Drewry, in its latest report said a gradual market recovery is now expected in the shipping business as rates assume an upward swing.

Specifically, Drewry estimates that revenue for 2016 may reach $143 billion, although this means a negative trend when compared to $218 billion earned in 2012.

Despite the projected earnings, Drewry still expects container carriers to record a collective operating loss of $5 billion in 2016.

“We forecast industry profitability to recover next year, thanks to improving freight rates and slightly higher cargo volumes, and so record a modest operating profit of $2.5 billion in 2017,” it said.

While average freight rates are expected to improve next year, this will follow several years of negative returns and will still leave pricing well below the average for 2015, according to the shipping consultancy.

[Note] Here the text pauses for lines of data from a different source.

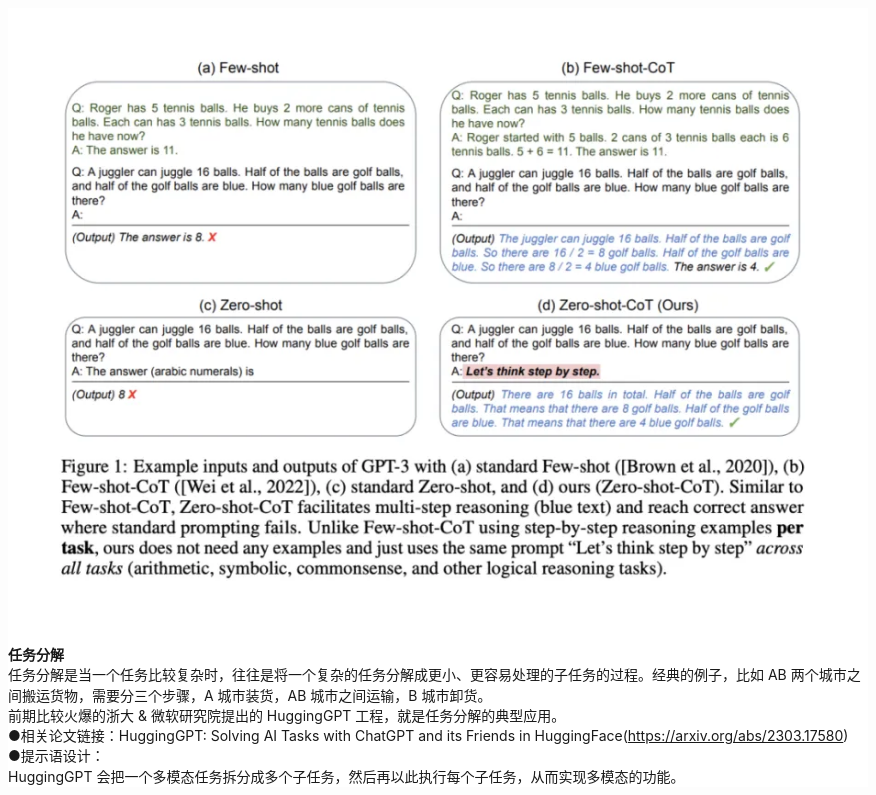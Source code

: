 ![1705999421866-22786937-ea79-477c-9f38-01871cacfe8d.png](./img/9VR8yUo_TiNkYDXe/1705999421866-22786937-ea79-477c-9f38-01871cacfe8d-561077.webp)

  
**<font style="color:rgba(0, 0, 0, 0.9);">任务分解</font>**  
<font style="color:rgba(0, 0, 0, 0.9);">任务分解是当一个任务比较复杂时，往往是将一个复杂的任务分解成更小、更容易处理的子任务的过程。经典的例子，比如 AB 两个城市之间搬运货物，需要分三个步骤，A 城市装货，AB 城市之间运输，B 城市卸货。</font>  
<font style="color:rgba(0, 0, 0, 0.9);">前期比较火爆的浙大 & 微软研究院提出的 HuggingGPT 工程，就是任务分解的典型应用。</font>  
<font style="color:rgba(0, 0, 0, 0.9);">●</font><font style="color:rgba(0, 0, 0, 0.9);">相关论文链接：</font><font style="color:rgba(0, 0, 0, 0.9);">HuggingGPT: Solving AI Tasks with ChatGPT and its Friends in HuggingFace</font><font style="color:rgba(0, 0, 0, 0.9);">(https://arxiv.org/abs/2303.17580)</font>  
<font style="color:rgba(0, 0, 0, 0.9);">●</font><font style="color:rgba(0, 0, 0, 0.9);">提示语设计：</font>  
<font style="color:rgba(0, 0, 0, 0.9);">HuggingGPT 会把一个多模态任务拆分成多个子任务，然后再以此执行每个子任务，从而实现多模态的功能。</font>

Meanwhile, the report said a key unknown remains carrier commercial behaviour has proven unpredictable and counterintuitive, while fuel prices are also on the increase and carriers are extremely wary of costs.

Drewry said that this may support higher freight rates via the bunker surcharge mechanism, but it also increases operational costs.

“The fact that the order book is at a virtual standstill is a major positive as is rapidly increased scrapping. But even so, the next two years will still be very challenging on the supply side with annual fleet growth of between 5 per cent and 6 per cent and many more ultra large container vessels (ULCVs) to be delivered,” Drewry said.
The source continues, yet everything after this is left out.